The listing beneath should be written out in full, exactly as shown.

=== RECORDS FOR PROCESSING ===

------------

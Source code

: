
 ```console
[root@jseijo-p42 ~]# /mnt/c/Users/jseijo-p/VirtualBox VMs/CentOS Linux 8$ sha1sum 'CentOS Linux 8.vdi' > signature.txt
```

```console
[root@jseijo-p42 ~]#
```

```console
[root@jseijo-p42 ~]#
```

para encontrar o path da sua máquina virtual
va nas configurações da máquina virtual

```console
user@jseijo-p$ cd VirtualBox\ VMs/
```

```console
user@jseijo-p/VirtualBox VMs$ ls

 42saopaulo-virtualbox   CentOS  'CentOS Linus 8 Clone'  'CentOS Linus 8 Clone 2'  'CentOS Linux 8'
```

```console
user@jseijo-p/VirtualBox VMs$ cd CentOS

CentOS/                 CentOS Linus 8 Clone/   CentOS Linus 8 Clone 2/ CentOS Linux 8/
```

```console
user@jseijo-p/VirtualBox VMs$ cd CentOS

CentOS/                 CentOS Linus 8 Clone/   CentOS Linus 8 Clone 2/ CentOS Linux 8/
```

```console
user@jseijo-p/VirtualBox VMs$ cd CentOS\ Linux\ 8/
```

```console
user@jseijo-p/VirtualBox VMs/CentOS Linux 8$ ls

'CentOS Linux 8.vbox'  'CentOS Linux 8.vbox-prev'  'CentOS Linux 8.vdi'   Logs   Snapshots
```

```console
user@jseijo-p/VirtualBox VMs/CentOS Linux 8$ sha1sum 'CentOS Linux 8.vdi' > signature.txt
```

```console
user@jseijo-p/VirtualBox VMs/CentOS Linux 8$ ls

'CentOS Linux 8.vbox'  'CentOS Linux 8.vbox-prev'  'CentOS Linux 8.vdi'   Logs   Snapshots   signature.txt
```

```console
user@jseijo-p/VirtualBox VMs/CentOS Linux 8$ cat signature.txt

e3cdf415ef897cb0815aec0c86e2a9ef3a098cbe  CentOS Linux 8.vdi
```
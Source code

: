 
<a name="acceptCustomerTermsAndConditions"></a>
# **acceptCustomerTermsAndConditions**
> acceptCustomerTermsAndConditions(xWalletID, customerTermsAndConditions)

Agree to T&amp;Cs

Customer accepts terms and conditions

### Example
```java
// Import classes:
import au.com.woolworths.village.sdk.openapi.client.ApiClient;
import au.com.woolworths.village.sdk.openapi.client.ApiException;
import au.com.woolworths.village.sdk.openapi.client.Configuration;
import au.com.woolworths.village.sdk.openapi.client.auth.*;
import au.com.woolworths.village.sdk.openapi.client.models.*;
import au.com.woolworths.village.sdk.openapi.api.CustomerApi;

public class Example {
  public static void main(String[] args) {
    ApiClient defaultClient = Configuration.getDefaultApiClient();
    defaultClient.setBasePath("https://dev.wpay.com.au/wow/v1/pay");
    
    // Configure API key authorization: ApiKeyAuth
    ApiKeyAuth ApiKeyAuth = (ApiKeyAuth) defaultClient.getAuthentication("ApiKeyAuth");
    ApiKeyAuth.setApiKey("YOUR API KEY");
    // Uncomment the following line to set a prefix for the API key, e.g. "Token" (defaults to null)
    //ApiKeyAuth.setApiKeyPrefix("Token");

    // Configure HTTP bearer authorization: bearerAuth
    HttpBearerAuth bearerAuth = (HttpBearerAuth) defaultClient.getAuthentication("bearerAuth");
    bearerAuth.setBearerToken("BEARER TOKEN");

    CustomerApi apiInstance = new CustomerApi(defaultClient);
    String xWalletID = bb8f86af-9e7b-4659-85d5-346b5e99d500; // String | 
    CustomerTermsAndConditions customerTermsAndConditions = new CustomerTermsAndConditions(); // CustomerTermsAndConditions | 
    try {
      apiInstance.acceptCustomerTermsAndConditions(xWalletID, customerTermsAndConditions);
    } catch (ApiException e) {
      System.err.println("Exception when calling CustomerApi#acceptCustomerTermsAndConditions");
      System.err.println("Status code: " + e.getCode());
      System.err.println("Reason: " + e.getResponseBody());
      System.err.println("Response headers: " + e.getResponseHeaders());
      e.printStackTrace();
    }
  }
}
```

------------

=== TASK OUTPUT ===
Source code

:
 ```console
[root@jseijo-p42 ~]# /mnt/c/Users/jseijo-p/VirtualBox VMs/CentOS Linux 8$ sha1sum 'CentOS Linux 8.vdi' > signature.txt
```

```console
[root@jseijo-p42 ~]#
```

```console
[root@jseijo-p42 ~]#
```

para encontrar o path da sua máquina virtual
va nas configurações da máquina virtual

```console
user@jseijo-p$ cd VirtualBox\ VMs/
```

```console
user@jseijo-p/VirtualBox VMs$ ls

 42saopaulo-virtualbox   CentOS  'CentOS Linus 8 Clone'  'CentOS Linus 8 Clone 2'  'CentOS Linux 8'
```

```console
user@jseijo-p/VirtualBox VMs$ cd CentOS

CentOS/                 CentOS Linus 8 Clone/   CentOS Linus 8 Clone 2/ CentOS Linux 8/
```

```console
user@jseijo-p/VirtualBox VMs$ cd CentOS

CentOS/                 CentOS Linus 8 Clone/   CentOS Linus 8 Clone 2/ CentOS Linux 8/
```

```console
user@jseijo-p/VirtualBox VMs$ cd CentOS\ Linux\ 8/
```

```console
user@jseijo-p/VirtualBox VMs/CentOS Linux 8$ ls

'CentOS Linux 8.vbox'  'CentOS Linux 8.vbox-prev'  'CentOS Linux 8.vdi'   Logs   Snapshots
```

```console
user@jseijo-p/VirtualBox VMs/CentOS Linux 8$ sha1sum 'CentOS Linux 8.vdi' > signature.txt
```

```console
user@jseijo-p/VirtualBox VMs/CentOS Linux 8$ ls

'CentOS Linux 8.vbox'  'CentOS Linux 8.vbox-prev'  'CentOS Linux 8.vdi'   Logs   Snapshots   signature.txt
```

```console
user@jseijo-p/VirtualBox VMs/CentOS Linux 8$ cat signature.txt

e3cdf415ef897cb0815aec0c86e2a9ef3a098cbe  CentOS Linux 8.vdi
```
Source code

: 
<a name="acceptCustomerTermsAndConditions"></a>
# **acceptCustomerTermsAndConditions**
> acceptCustomerTermsAndConditions(xWalletID, customerTermsAndConditions)

Agree to T&amp;Cs

Customer accepts terms and conditions

### Example
```java
// Import classes:
import au.com.woolworths.village.sdk.openapi.client.ApiClient;
import au.com.woolworths.village.sdk.openapi.client.ApiException;
import au.com.woolworths.village.sdk.openapi.client.Configuration;
import au.com.woolworths.village.sdk.openapi.client.auth.*;
import au.com.woolworths.village.sdk.openapi.client.models.*;
import au.com.woolworths.village.sdk.openapi.api.CustomerApi;

public class Example {
  public static void main(String[] args) {
    ApiClient defaultClient = Configuration.getDefaultApiClient();
    defaultClient.setBasePath("https://dev.wpay.com.au/wow/v1/pay");
    
    // Configure API key authorization: ApiKeyAuth
    ApiKeyAuth ApiKeyAuth = (ApiKeyAuth) defaultClient.getAuthentication("ApiKeyAuth");
    ApiKeyAuth.setApiKey("YOUR API KEY");
    // Uncomment the following line to set a prefix for the API key, e.g. "Token" (defaults to null)
    //ApiKeyAuth.setApiKeyPrefix("Token");

    // Configure HTTP bearer authorization: bearerAuth
    HttpBearerAuth bearerAuth = (HttpBearerAuth) defaultClient.getAuthentication("bearerAuth");
    bearerAuth.setBearerToken("BEARER TOKEN");

    CustomerApi apiInstance = new CustomerApi(defaultClient);
    String xWalletID = bb8f86af-9e7b-4659-85d5-346b5e99d500; // String | 
    CustomerTermsAndConditions customerTermsAndConditions = new CustomerTermsAndConditions(); // CustomerTermsAndConditions | 
    try {
      apiInstance.acceptCustomerTermsAndConditions(xWalletID, customerTermsAndConditions);
    } catch (ApiException e) {
      System.err.println("Exception when calling CustomerApi#acceptCustomerTermsAndConditions");
      System.err.println("Status code: " + e.getCode());
      System.err.println("Reason: " + e.getResponseBody());
      System.err.println("Response headers: " + e.getResponseHeaders());
      e.printStackTrace();
    }
  }
}
```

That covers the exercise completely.